In one study, laptop-using students recorded 65% more of lectures verbatim than did those who used longhand; 30-minutes later, the laptop users performed significantly worse on conceptual questions. According to the researchers, longhand note takers learn by re-framing lecturers’ ideas in their own words.

This chimes with anecdotal evidence in the UK that some students aged around 16-18 are going back to index cards for exam revision because, as one said to me quite recently:  “stuff on screens doesn’t seem to sink in.”

Source: Sage Journals: ‘The pen is mightier than the keyboard: The advantages of longhand over laptop note taking’. See also Scientific American (Nov 2013) ‘Why the brain prefers paper.’ (summary here).

Too Much Information? – Take a Nap

Research by Matthew Walker at the University of California (Berkeley) says that the best way to absorb new information after lunch is to take a mid-day siesta. Apparently the hippocampus, the area of our brains that stores new material, can fill up fast during the course of a long day, especially if we are being assaulted by digital trivia all day.
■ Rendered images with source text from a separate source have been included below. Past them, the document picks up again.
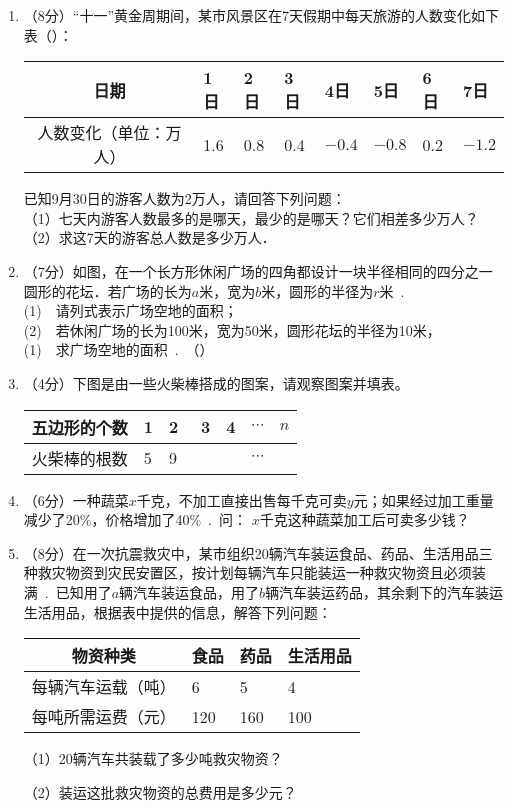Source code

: ﻿\documentclass[11pt,twoside]{ctexart}
\begin{document}
\begin{enumerate}
\item （8分）“十一”黄金周期间，某市风景区在7天假期中每天旅游的人数变化如下表（）：\par\hfill\null
\begin{tabular}{|c|*{7}{|p{0.88cm}<{\centering}}|}
\hline
日期&1日&2日&3日&4日&5日&6日&7日\\\hline
人数变化（单位：万人）&1.6&0.8&0.4&$-0.4$&$-0.8$&0.2&$-1.2$\\\hline
\end{tabular}\hfill\null\par
已知9月30日的游客人数为2万人，请回答下列问题：\\
（1）七天内游客人数最多的是哪天，最少的是哪天？它们相差多少万人？\\
（2）求这7天的游客总人数是多少万人．
\vfill
\item （7分）如图，在一个长方形休闲广场的四角都设计一块半径相同的四分之一圆形的花坛．若广场的长为$a$米，宽为$b$米，圆形的半径为$r$米~.~\\
(1)~~请列式表示广场空地的面积；\\
(2)~~若休闲广场的长为100米，宽为50米，圆形花坛的半径为10米，\\
{\color{white}(1)}~~求广场空地的面积~.~（）\\
\vfill
\newpage
\item （4分）下图是由一些火柴棒搭成的图案，请观察图案并填表。\par\hfill\null
\begin{tabular}{|c|*{6}{|p{1.2cm}<{\centering}}|}
\hline
五边形的个数&1&2&3&4&$\cdots$&$n$\\\hline
火柴棒的根数&5&9~&~&~&$\cdots$&\\\hline
\end{tabular}\hfill\null


\item （6分）一种蔬菜$x$千克，不加工直接出售每千克可卖$y$元；如果经过加工重量减少了20\%，价格增加了40\%~.~问：
$x$千克这种蔬菜加工后可卖多少钱？
\vfill
\item （8分）在一次抗震救灾中，某市组织20辆汽车装运食品、药品、生活用品三种救灾物资到灾民安置区，按计划每辆汽车只能装运一种救灾物资且必须装满~.~已知用了$a$辆汽车装运食品，用了$b$辆汽车装运药品，其余剩下的汽车装运生活用品，根据表中提供的信息，解答下列问题：\par\hfill
\begin{tabular}{|c|*{3}{|p{2cm}<{\centering}}|}
\hline
物资种类&食品&药品&生活用品\\\hline
每辆汽车运载（吨）&6&5&4\\\hline
每吨所需运费（元）&120&160&100\\\hline
\end{tabular}\hfill\null\par
（1）20辆汽车共装载了多少吨救灾物资？\par
（2）装运这批救灾物资的总费用是多少元？
\vfill
\end{enumerate}
\end{document}
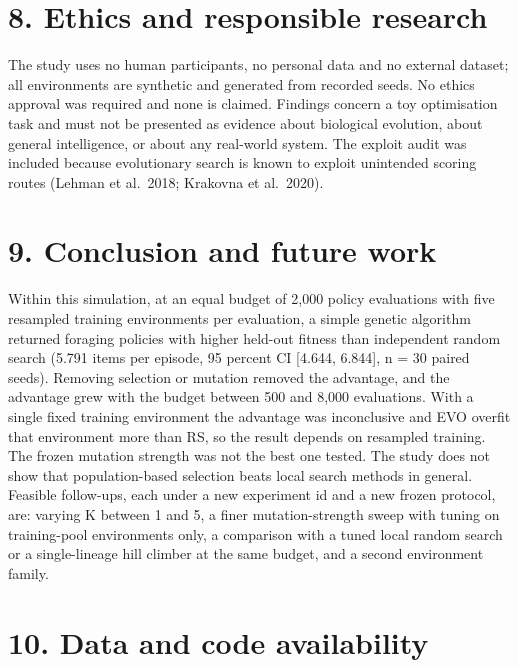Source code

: \documentclass[
]{article}
\begin{document}
\section{8. Ethics and responsible
research}\label{ethics-and-responsible-research}

The study uses no human participants, no personal data and no external
dataset; all environments are synthetic and generated from recorded
seeds. No ethics approval was required and none is claimed. Findings
concern a toy optimisation task and must not be presented as evidence
about biological evolution, about general intelligence, or about any
real-world system. The exploit audit was included because evolutionary
search is known to exploit unintended scoring routes (Lehman et
al.~2018; Krakovna et al.~2020).

\section{9. Conclusion and future
work}\label{conclusion-and-future-work}

Within this simulation, at an equal budget of 2,000 policy evaluations
with five resampled training environments per evaluation, a simple
genetic algorithm returned foraging policies with higher held-out
fitness than independent random search (5.791 items per episode, 95
percent CI {[}4.644, 6.844{]}, n = 30 paired seeds). Removing selection
or mutation removed the advantage, and the advantage grew with the
budget between 500 and 8,000 evaluations. With a single fixed training
environment the advantage was inconclusive and EVO overfit that
environment more than RS, so the result depends on resampled training.
The frozen mutation strength was not the best one tested. The study does
not show that population-based selection beats local search methods in
general. Feasible follow-ups, each under a new experiment id and a new
frozen protocol, are: varying K between 1 and 5, a finer
mutation-strength sweep with tuning on training-pool environments only,
a comparison with a tuned local random search or a single-lineage hill
climber at the same budget, and a second environment family.

\section{10. Data and code
availability}\label{data-and-code-availability}
\end{document}
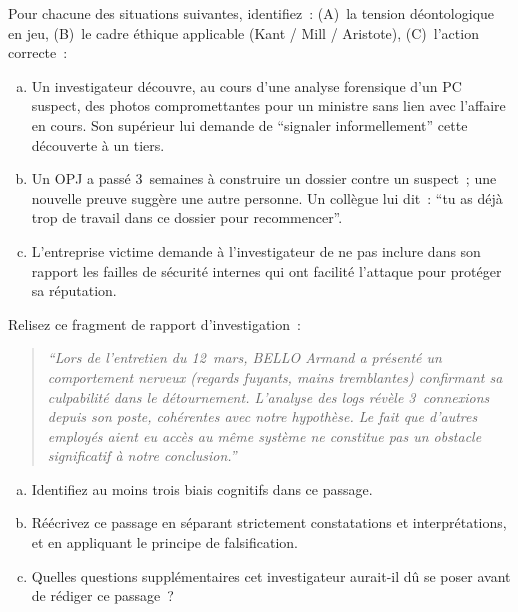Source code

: \bigskip

\begin{boxexo}[title={\ding{45}\quad Exercice~13.1. Identification éthique \niveaubase}]
Pour chacune des situations suivantes, identifiez~: (A)~la tension
déontologique en jeu, (B)~le cadre éthique applicable (Kant / Mill /
Aristote), (C)~l'action correcte~:
\begin{enumerate}[(a)]
    \item Un investigateur découvre, au cours d'une analyse forensique
          d'un PC suspect, des photos compromettantes pour un ministre
          sans lien avec l'affaire en cours. Son supérieur lui demande
          de ``signaler informellement'' cette découverte à un tiers.
    \item Un OPJ a passé 3~semaines à construire un dossier contre un
          suspect~; une nouvelle preuve suggère une autre personne.
          Un collègue lui dit~: ``tu as déjà trop de travail dans ce
          dossier pour recommencer''.
    \item L'entreprise victime demande à l'investigateur de ne pas
          inclure dans son rapport les failles de sécurité internes
          qui ont facilité l'attaque pour protéger sa réputation.
\end{enumerate}
\end{boxexo}

\begin{boxexo}[title={\ding{45}\quad Exercice~13.2. Biais cognitifs \niveaumoyen}]
Relisez ce fragment de rapport d'investigation~:

\begin{quote}
\textit{``Lors de l'entretien du 12~mars, BELLO Armand a présenté un
comportement nerveux (regards fuyants, mains tremblantes) confirmant
sa culpabilité dans le détournement. L'analyse des logs révèle 3~connexions
depuis son poste, cohérentes avec notre hypothèse. Le fait que d'autres
employés aient eu accès au même système ne constitue pas un obstacle
significatif à notre conclusion.''}
\end{quote}

\begin{enumerate}[(a)]
    \item Identifiez au moins trois biais cognitifs dans ce passage.
    \item Réécrivez ce passage en séparant strictement constatations
          et interprétations, et en appliquant le principe de falsification.
    \item Quelles questions supplémentaires cet investigateur aurait-il
          dû se poser avant de rédiger ce passage~?
\end{enumerate}
\end{boxexo}

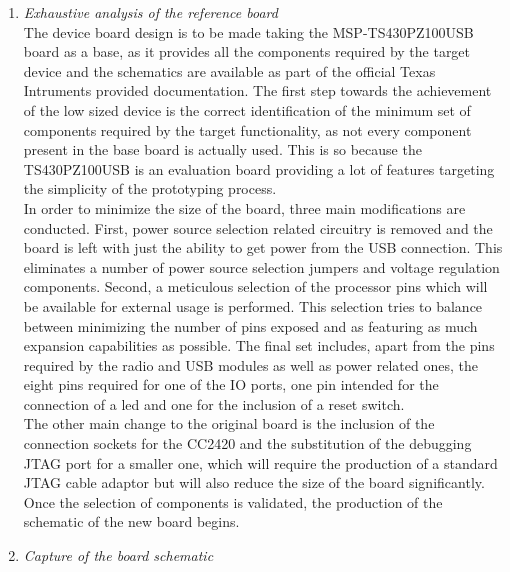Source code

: 		\begin{enumerate}
		\item \emph{Exhaustive analysis of the reference board}\\

			The device board design is to be made taking the MSP-TS430PZ100USB board as a base, as it provides all the components required by the target device and the schematics are available as part of the official Texas Intruments provided documentation. The first step towards the achievement of the low sized device is the correct identification of the minimum set of components required by the target functionality, as not every component present in the base board is actually used. This is so because the TS430PZ100USB is an evaluation board providing a lot of features targeting the simplicity of the prototyping process.\\

			 In order to minimize the size of the board, three main modifications are conducted. First, power source selection related circuitry is removed and the board is left with just the ability to get power from the USB connection. This eliminates a number of power source selection jumpers and voltage regulation components. Second, a meticulous selection of the processor pins which will be available for external usage is performed. This selection tries to balance between minimizing the number of pins exposed and as featuring as much expansion capabilities as possible. The final set includes, apart from the pins required by the radio and USB modules as well as power related ones, the eight pins required for one of the IO ports, one pin intended for the connection of a led and one for the inclusion of a reset switch.\\

			The other main change to the original board is the inclusion of the connection sockets for the CC2420 and the substitution of the debugging JTAG port for a smaller one, which will require the production of a standard JTAG cable adaptor but will also reduce the size of the board significantly.\\

			Once the selection of components is validated, the production of the schematic of the new board begins.\\

		\item \emph{Capture of the board schematic}\\
	

\end{enumerate}

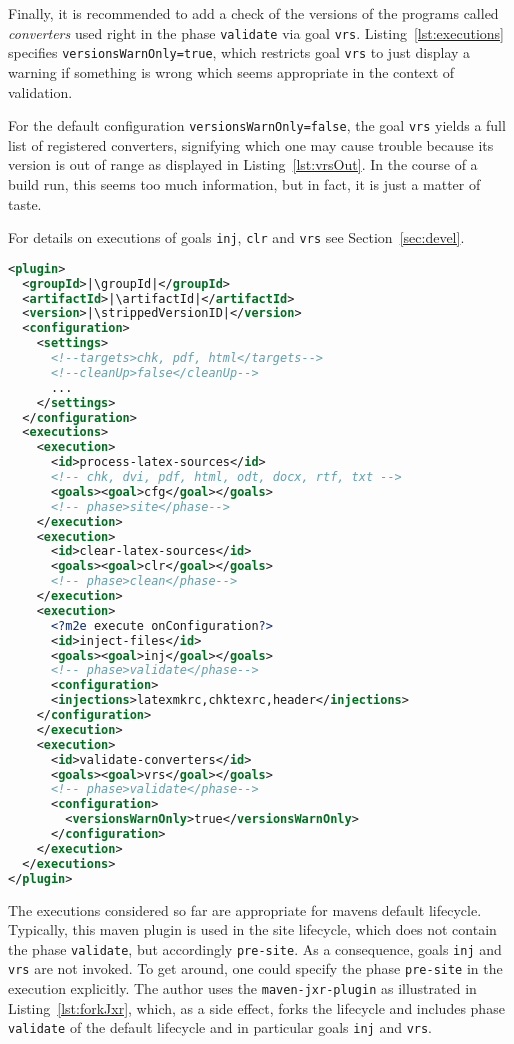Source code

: Finally, it is recommended to add a check of the versions of the programs called \emph{converters} used 
right in the phase \texttt{validate} via goal \texttt{vrs}.
Listing~\ref{lst:executions} specifies \texttt{versionsWarnOnly=true}, 
which restricts goal \texttt{vrs} to just display a warning 
if something is wrong 
which seems appropriate in the context of validation. 

For the default configuration \texttt{versionsWarnOnly=false}, 
the goal \texttt{vrs} 
yields a full list of registered converters, 
signifying which one may cause trouble 
because its version is out of range
as displayed in Listing~\ref{lst:vrsOut}. 
In the course of a build run, this seems too much information, 
but in fact, it is just a matter of taste. 

For details on executions of goals \texttt{inj}, \texttt{clr} and \texttt{vrs} 
see Section~\ref{sec:devel}. 


\begin{lstlisting}[language=XML, basicstyle=\footnotesize,
escapechar=|,
float, captionpos=hb, label={lst:executions}, 
caption={The executions of this plugin}]
<plugin>
  <groupId>|\groupId|</groupId>
  <artifactId>|\artifactId|</artifactId>
  <version>|\strippedVersionID|</version>
  <configuration>
    <settings>
      <!--targets>chk, pdf, html</targets-->
      <!--cleanUp>false</cleanUp-->
      ...
    </settings>
  </configuration>
  <executions>
    <execution>
      <id>process-latex-sources</id>
      <!-- chk, dvi, pdf, html, odt, docx, rtf, txt -->
      <goals><goal>cfg</goal></goals>
      <!-- phase>site</phase-->
    </execution>
    <execution>
      <id>clear-latex-sources</id>
      <goals><goal>clr</goal></goals>
      <!-- phase>clean</phase-->
    </execution>
    <execution>
      <?m2e execute onConfiguration?>
      <id>inject-files</id>
      <goals><goal>inj</goal></goals>
      <!-- phase>validate</phase-->
      <configuration>
      <injections>latexmkrc,chktexrc,header</injections>
    </configuration>
    </execution>
    <execution>
      <id>validate-converters</id>
      <goals><goal>vrs</goal></goals>
      <!-- phase>validate</phase-->
      <configuration>
        <versionsWarnOnly>true</versionsWarnOnly>
      </configuration>
    </execution>
  </executions>
</plugin>
\end{lstlisting}

The executions considered so far are appropriate 
for mavens default lifecycle. 
Typically, this maven plugin is used in the site lifecycle, 
which does not contain the phase \texttt{validate}, 
but accordingly \texttt{pre-site}. 
As a consequence, goals \texttt{inj} and \texttt{vrs} are not invoked. 
To get around, 
one could specify the phase \texttt{pre-site} in the execution explicitly. 
The author uses the \texttt{maven-jxr-plugin} 
as illustrated in Listing~\ref{lst:forkJxr}, 
which, as a side effect, forks the lifecycle 
and includes phase \texttt{validate} of the default lifecycle 
and in particular goals \texttt{inj} and \texttt{vrs}. 

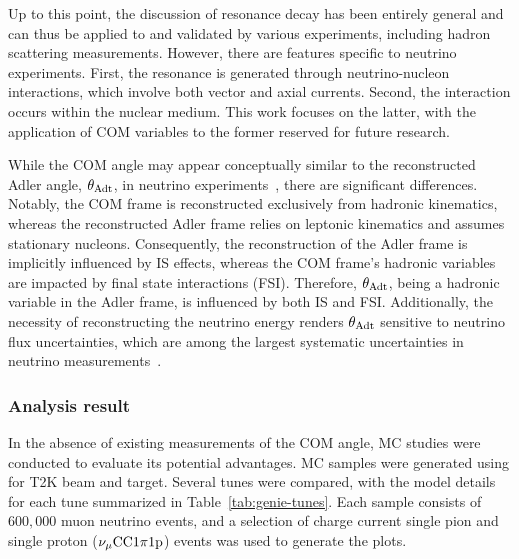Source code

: Up to this point, the discussion of resonance decay has been entirely general and can thus be applied to and validated by various experiments, including hadron scattering measurements. 
However, there are features specific to neutrino experiments. 
First, the resonance is generated through neutrino-nucleon interactions, which involve both vector and axial currents. 
Second, the interaction occurs within the nuclear medium. 
This work focuses on the latter, with the application of COM variables to the former reserved for future research.

While the COM angle may appear conceptually similar to the reconstructed Adler angle, $\theta_{\textrm{Adt}}$, in neutrino experiments~\cite{Sanchez:2015yvw}, there are significant differences. 
Notably, the COM frame is reconstructed exclusively from hadronic kinematics, whereas the reconstructed Adler frame relies on leptonic kinematics and assumes stationary nucleons. 
Consequently, the reconstruction of the Adler frame is implicitly influenced by IS effects, whereas the COM frame's hadronic variables are impacted by final state interactions (FSI). 
Therefore, $\theta_{\textrm{Adt}}$, being a hadronic variable in the Adler frame, is influenced by both IS and FSI. 
Additionally, the necessity of reconstructing the neutrino energy renders $\theta_{\textrm{Adt}}$ sensitive to neutrino flux uncertainties, which are among the largest systematic uncertainties in neutrino measurements~\cite{T2K:2019yqu,T2K:2021naz,MicroBooNECollaboration:2024gvg,NOvA:2023uxq,MINERvA:2022djk}.


          \subsubsection{Analysis result}
          \label{sec:com-ana}
          In the absence of existing measurements of the COM angle, MC studies were conducted to evaluate its potential advantages.
          MC samples were generated using \genie \cite{Andreopoulos:2009rq, GENIE:2021npt} for T2K beam and target. 
          Several \genie tunes were compared, with the model details for each tune summarized in Table~\ref{tab:genie-tunes}. 
          Each sample consists of $600,000$ muon neutrino events, and a selection of charge current single pion and single proton ($\nu_{\mu}\textrm{CC}1\pi1\textrm{p}$) events was used to generate the plots.

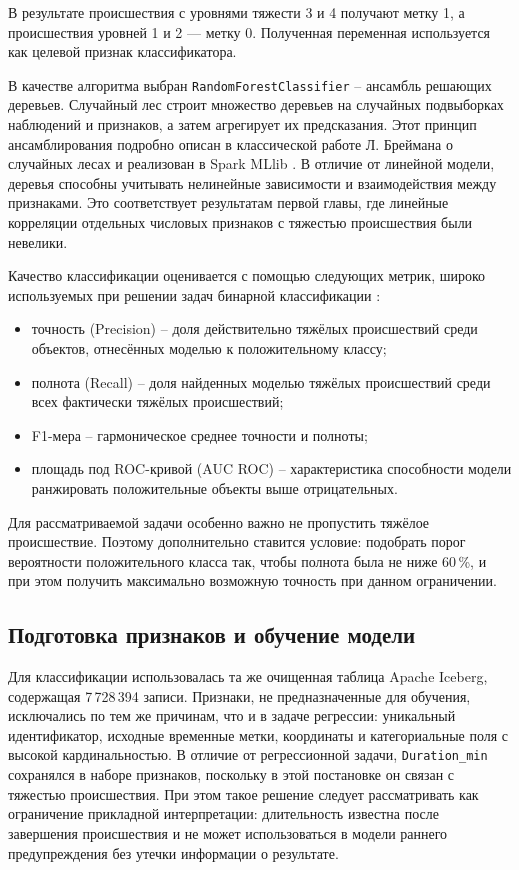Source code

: В результате происшествия с уровнями тяжести 3 и 4 получают метку 1, а происшествия уровней 1 и 2 — метку 0. Полученная переменная используется как целевой признак классификатора.

В качестве алгоритма выбран \texttt{RandomForestClassifier} -- ансамбль решающих деревьев. Случайный лес строит множество деревьев на случайных подвыборках наблюдений и признаков, а затем агрегирует их предсказания. Этот принцип ансамблирования подробно описан в классической работе Л. Бреймана о случайных лесах и реализован в Spark MLlib \cite{breiman2001random, spark352mllib}. В отличие от линейной модели, деревья способны учитывать нелинейные зависимости и взаимодействия между признаками. Это соответствует результатам первой главы, где линейные корреляции отдельных числовых признаков с тяжестью происшествия были невелики.

Качество классификации оценивается с помощью следующих метрик, широко используемых при решении задач бинарной классификации \cite{yandex2024ml, spark352mllib}:
\begin{itemize}
    \item точность (Precision) -- доля действительно тяжёлых происшествий среди объектов, отнесённых моделью к положительному классу;
    \item полнота (Recall) -- доля найденных моделью тяжёлых происшествий среди всех фактически тяжёлых происшествий;
    \item F1-мера -- гармоническое среднее точности и полноты;
    \item площадь под ROC-кривой (AUC ROC) -- характеристика способности модели ранжировать положительные объекты выше отрицательных.
\end{itemize}

Для рассматриваемой задачи особенно важно не пропустить тяжёлое происшествие. Поэтому дополнительно ставится условие: подобрать порог вероятности положительного класса так, чтобы полнота была не ниже 60\,\%, и при этом получить максимально возможную точность при данном ограничении.

\vspace{\baselineskip}\subsection{Подготовка признаков и обучение модели}\vspace{\baselineskip}

Для классификации использовалась та же очищенная таблица Apache Iceberg, содержащая 7\,728\,394 записи. Признаки, не предназначенные для обучения, исключались по тем же причинам, что и в задаче регрессии: уникальный идентификатор, исходные временные метки, координаты и категориальные поля с высокой кардинальностью. В отличие от регрессионной задачи, \texttt{Duration\_min} сохранялся в наборе признаков, поскольку в этой постановке он связан с тяжестью происшествия. При этом такое решение следует рассматривать как ограничение прикладной интерпретации: длительность известна после завершения происшествия и не может использоваться в модели раннего предупреждения без утечки информации о результате.

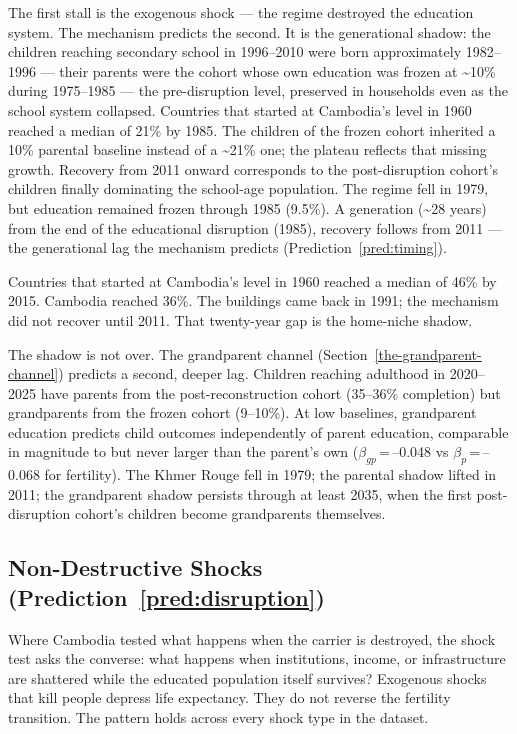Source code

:\documentclass[12pt,letterpaper]{article}
\begin{document}
The first stall is the exogenous shock --- the regime destroyed the
education system. The mechanism predicts the second. It is the
generational shadow:
the children reaching secondary school in 1996--2010 were born
approximately 1982--1996 --- their parents were the cohort whose own
education was frozen at \textasciitilde10\% during 1975--1985 --- the
pre-disruption level, preserved in households even as the school system
collapsed. Countries that started at Cambodia's level in 1960 reached a
median of 21\% by 1985. The children of the frozen cohort inherited a
10\% parental baseline instead of a \textasciitilde21\% one; the plateau
reflects that missing growth. Recovery
from 2011 onward corresponds to the post-disruption cohort's children
finally dominating the school-age population. The regime fell in 1979,
but education remained frozen through 1985 (9.5\%). A generation
(\textasciitilde28 years) from the end of the educational disruption (1985), recovery follows from 2011 --- the generational lag the mechanism predicts (Prediction~\ref{pred:timing}).

Countries that started at Cambodia's level in 1960 reached a median of
46\% by 2015. Cambodia reached 36\%. The buildings came back in 1991;
the mechanism did not recover until 2011. That twenty-year gap is the home-niche shadow.

The shadow is not over. The grandparent channel
(Section~\ref{the-grandparent-channel}) predicts a second, deeper lag.
Children reaching adulthood in 2020--2025 have parents from the
post-reconstruction cohort (35--36\% completion) but grandparents from
the frozen cohort (9--10\%). At low baselines, grandparent education
predicts child outcomes independently of parent education, comparable
in magnitude to but never larger than the parent's own
($\beta_{gp}$\,=\,--0.048 vs $\beta_p$\,=\,--0.068 for fertility).
The Khmer Rouge fell in 1979; the parental shadow lifted in 2011;
the grandparent shadow persists through at least 2035, when the first
post-disruption cohort's children become grandparents themselves.


\subsection{Non-Destructive Shocks (Prediction~\ref{pred:disruption})}\label{the-shock-test}

Where Cambodia tested what happens when the carrier is destroyed,
the shock test asks the converse: what happens when institutions,
income, or infrastructure are shattered while the educated population
itself survives? Exogenous shocks that kill people depress life
expectancy. They do not reverse the fertility transition. The pattern holds across every shock type in the dataset.
\end{document}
But taking a nap allows the brain to move information into the pre-frontal cortex for long-tern storage, thereby freeing up more space for incoming data. Another example, perhaps, of how the future is the past.

Baby Mozart

The idea of the ‘Mozart Effect’ in children dates from 1993 when Frances Rauscher, a psychologist, wrote a paper that appeared in the American science journal Nature. The paper summarised a study in which Rauscher asked 36 college students to listen to 10 minutes of Mozart or 10 minutes of relaxation music. Immediately after listening to one or other form of music the students were asked to complete a series of spatial reasoning tests, including a test involving imagining what a piece of paper folded several times and then cut with scissors would look like once it was unfolded. The finding was that the students who had been listening to Mozart were better at these tasks than the students who had not.

What happened next was actually more interesting than the experiment. The media got hold of the story and started to extrapolate. First the media drew the conclusion that the effects of a simple paper folding exercise could be applied to broad intelligence and second they somehow drew the conclusion that what had worked with college students could also be applied to small children and even foetuses. This obviously excited all kinds of excitable people and pretty soon politicians were jumping on the musical bandwagon. In 1998, the Governor of the American state of Georgia insisted that all new mothers be given classic music to play to their infants whilst in the state of Florida it was mandated that day-care centres play classical music to their infant students.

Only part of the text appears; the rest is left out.